La présente invention concerne un dispositif perturbant le flux sanguin destiné à emboliser le sang circulant à l'intérieur d'un défaut vasculaire entre un segment vasculaire proximal et un segment vasculaire distal, le dispositif comprenant un élément poreux interne perturbant le flux configuré pour s'étendre à travers le défaut entre le segment vasculaire proximal et le segment vasculaire distal, une première partie du sang circulant à l'intérieur de l'élément interne perturbant le flux à partir du segment vasculaire proximal étant poussée à circuler à l'intérieur du défaut et une seconde partie du sang circulant à l'intérieur de l'élément interne perturbant le flux étant poussée à circuler à l'intérieur du segment vasculaire distal.

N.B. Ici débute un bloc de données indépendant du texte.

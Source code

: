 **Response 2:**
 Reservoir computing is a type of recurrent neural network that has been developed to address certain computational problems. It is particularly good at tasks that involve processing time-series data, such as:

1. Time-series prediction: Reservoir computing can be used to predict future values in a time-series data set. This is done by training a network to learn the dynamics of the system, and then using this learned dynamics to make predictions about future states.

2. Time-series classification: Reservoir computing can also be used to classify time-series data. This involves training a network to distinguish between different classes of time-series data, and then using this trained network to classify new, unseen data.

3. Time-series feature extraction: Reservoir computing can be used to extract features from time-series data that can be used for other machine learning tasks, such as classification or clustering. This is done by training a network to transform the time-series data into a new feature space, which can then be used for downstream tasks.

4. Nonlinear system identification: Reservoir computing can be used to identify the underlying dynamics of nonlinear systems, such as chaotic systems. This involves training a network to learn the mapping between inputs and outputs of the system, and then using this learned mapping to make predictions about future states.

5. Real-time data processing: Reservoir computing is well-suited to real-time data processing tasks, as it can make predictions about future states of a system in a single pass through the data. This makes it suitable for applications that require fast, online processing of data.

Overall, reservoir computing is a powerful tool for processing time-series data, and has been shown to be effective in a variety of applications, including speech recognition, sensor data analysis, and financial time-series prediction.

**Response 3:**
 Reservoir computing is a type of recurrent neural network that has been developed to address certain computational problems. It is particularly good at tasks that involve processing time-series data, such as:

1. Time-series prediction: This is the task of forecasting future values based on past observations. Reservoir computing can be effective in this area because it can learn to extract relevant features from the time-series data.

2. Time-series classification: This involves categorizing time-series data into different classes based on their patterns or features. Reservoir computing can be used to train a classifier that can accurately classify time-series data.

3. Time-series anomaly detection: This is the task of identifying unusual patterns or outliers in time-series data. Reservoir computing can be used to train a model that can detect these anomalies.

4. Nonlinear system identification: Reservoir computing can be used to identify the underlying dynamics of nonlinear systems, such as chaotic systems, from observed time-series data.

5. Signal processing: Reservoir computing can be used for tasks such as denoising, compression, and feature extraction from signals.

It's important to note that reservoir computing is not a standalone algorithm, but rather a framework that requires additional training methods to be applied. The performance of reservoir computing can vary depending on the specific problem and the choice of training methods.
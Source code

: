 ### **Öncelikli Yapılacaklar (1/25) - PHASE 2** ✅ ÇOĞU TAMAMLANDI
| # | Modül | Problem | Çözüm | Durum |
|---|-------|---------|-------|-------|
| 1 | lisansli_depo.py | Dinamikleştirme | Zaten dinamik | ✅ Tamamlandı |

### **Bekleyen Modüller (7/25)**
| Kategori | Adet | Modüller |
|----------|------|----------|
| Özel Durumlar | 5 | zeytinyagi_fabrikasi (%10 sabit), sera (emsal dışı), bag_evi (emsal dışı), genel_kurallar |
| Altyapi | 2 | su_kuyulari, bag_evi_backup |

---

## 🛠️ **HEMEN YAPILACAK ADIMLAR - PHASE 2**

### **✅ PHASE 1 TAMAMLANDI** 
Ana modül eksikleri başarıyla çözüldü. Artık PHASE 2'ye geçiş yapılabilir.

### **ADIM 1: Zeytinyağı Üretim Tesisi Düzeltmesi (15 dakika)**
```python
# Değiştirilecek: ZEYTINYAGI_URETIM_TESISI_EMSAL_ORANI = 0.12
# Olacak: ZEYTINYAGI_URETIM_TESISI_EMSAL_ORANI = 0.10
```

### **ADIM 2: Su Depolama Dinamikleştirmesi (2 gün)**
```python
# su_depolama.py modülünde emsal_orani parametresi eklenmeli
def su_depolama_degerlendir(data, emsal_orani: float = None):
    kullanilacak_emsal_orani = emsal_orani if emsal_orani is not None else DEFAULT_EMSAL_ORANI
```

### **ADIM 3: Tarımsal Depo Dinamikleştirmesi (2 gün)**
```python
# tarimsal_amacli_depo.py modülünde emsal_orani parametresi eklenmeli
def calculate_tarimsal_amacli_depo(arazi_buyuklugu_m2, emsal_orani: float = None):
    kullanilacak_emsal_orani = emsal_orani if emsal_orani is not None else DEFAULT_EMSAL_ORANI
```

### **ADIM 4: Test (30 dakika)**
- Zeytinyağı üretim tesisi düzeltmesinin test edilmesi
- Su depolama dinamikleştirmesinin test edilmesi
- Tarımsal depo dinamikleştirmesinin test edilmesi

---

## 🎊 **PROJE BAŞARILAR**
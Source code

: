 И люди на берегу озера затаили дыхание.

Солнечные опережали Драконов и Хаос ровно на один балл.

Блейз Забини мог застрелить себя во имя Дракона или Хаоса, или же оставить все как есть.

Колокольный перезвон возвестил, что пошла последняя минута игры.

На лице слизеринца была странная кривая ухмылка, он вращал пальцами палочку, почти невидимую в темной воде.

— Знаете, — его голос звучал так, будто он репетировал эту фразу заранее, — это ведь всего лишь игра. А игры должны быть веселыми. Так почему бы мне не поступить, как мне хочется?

Un élément poreux externe perturbant le flux entoure de manière coaxiale l'élément interne perturbant le flux et peut s'étendre de manière radiale d'un état dans lequel il est plié à un état dans lequel il est déplié. L'élément externe perturbant le flux, dans un état déplié, favorise une hémostase suffisante de la première partie du sang à l'intérieur du défaut afin d'emboliser le défaut.
PCT/US2012/025390 2011-02-18 2012-02-16 Dispositifs perturbant le flux sanguin et procédés de traitement de défauts vasculaires WO2012112749A2 (fr)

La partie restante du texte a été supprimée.